▸ Task statement: The answer must be an exact copy of every record below.

▸ Material provided:
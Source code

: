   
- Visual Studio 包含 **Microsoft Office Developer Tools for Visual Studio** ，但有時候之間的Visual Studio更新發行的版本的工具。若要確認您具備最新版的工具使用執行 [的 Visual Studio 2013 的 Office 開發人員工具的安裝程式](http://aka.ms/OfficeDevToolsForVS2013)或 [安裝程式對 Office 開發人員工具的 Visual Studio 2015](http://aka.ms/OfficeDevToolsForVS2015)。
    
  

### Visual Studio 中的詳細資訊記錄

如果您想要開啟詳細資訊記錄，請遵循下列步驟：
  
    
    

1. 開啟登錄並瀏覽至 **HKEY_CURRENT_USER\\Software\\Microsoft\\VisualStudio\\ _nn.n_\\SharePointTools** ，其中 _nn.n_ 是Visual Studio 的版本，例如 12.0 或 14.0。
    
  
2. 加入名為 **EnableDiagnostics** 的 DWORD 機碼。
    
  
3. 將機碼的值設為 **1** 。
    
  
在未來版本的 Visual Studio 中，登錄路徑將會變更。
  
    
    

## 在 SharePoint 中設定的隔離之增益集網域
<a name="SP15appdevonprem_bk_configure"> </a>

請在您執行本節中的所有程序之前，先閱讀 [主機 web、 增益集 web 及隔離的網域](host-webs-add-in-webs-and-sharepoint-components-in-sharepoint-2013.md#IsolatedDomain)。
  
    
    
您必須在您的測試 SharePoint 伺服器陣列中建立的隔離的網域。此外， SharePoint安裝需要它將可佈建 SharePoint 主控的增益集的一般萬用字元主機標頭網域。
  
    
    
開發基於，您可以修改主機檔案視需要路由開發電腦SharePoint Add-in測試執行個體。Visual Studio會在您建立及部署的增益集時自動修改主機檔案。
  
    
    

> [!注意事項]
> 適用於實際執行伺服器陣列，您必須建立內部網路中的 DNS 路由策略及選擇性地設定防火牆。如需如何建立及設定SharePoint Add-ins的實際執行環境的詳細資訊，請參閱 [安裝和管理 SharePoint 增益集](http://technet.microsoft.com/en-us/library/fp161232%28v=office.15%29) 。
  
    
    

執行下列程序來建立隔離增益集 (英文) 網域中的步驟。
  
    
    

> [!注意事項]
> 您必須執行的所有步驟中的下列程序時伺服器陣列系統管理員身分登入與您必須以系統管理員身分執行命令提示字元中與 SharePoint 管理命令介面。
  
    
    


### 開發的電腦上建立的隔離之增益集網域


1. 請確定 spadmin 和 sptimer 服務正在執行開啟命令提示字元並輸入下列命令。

▸ Written solution:
Source code

:   
- Visual Studio 包含 **Microsoft Office Developer Tools for Visual Studio** ，但有時候之間的Visual Studio更新發行的版本的工具。若要確認您具備最新版的工具使用執行 [的 Visual Studio 2013 的 Office 開發人員工具的安裝程式](http://aka.ms/OfficeDevToolsForVS2013)或 [安裝程式對 Office 開發人員工具的 Visual Studio 2015](http://aka.ms/OfficeDevToolsForVS2015)。
    
  

### Visual Studio 中的詳細資訊記錄

如果您想要開啟詳細資訊記錄，請遵循下列步驟：
  
    
    

1. 開啟登錄並瀏覽至 **HKEY_CURRENT_USER\\Software\\Microsoft\\VisualStudio\\ _nn.n_\\SharePointTools** ，其中 _nn.n_ 是Visual Studio 的版本，例如 12.0 或 14.0。
    
  
2. 加入名為 **EnableDiagnostics** 的 DWORD 機碼。
    
  
3. 將機碼的值設為 **1** 。
    
  
在未來版本的 Visual Studio 中，登錄路徑將會變更。
  
    
    

## 在 SharePoint 中設定的隔離之增益集網域
<a name="SP15appdevonprem_bk_configure"> </a>

請在您執行本節中的所有程序之前，先閱讀 [主機 web、 增益集 web 及隔離的網域](host-webs-add-in-webs-and-sharepoint-components-in-sharepoint-2013.md#IsolatedDomain)。
  
    
    
您必須在您的測試 SharePoint 伺服器陣列中建立的隔離的網域。此外， SharePoint安裝需要它將可佈建 SharePoint 主控的增益集的一般萬用字元主機標頭網域。
  
    
    
開發基於，您可以修改主機檔案視需要路由開發電腦SharePoint Add-in測試執行個體。Visual Studio會在您建立及部署的增益集時自動修改主機檔案。
  
    
    

> [!注意事項]
> 適用於實際執行伺服器陣列，您必須建立內部網路中的 DNS 路由策略及選擇性地設定防火牆。如需如何建立及設定SharePoint Add-ins的實際執行環境的詳細資訊，請參閱 [安裝和管理 SharePoint 增益集](http://technet.microsoft.com/en-us/library/fp161232%28v=office.15%29) 。
  
    
    

執行下列程序來建立隔離增益集 (英文) 網域中的步驟。
  
    
    

> [!注意事項]
> 您必須執行的所有步驟中的下列程序時伺服器陣列系統管理員身分登入與您必須以系統管理員身分執行命令提示字元中與 SharePoint 管理命令介面。
  
    
    


### 開發的電腦上建立的隔離之增益集網域


1. 請確定 spadmin 和 sptimer 服務正在執行開啟命令提示字元並輸入下列命令。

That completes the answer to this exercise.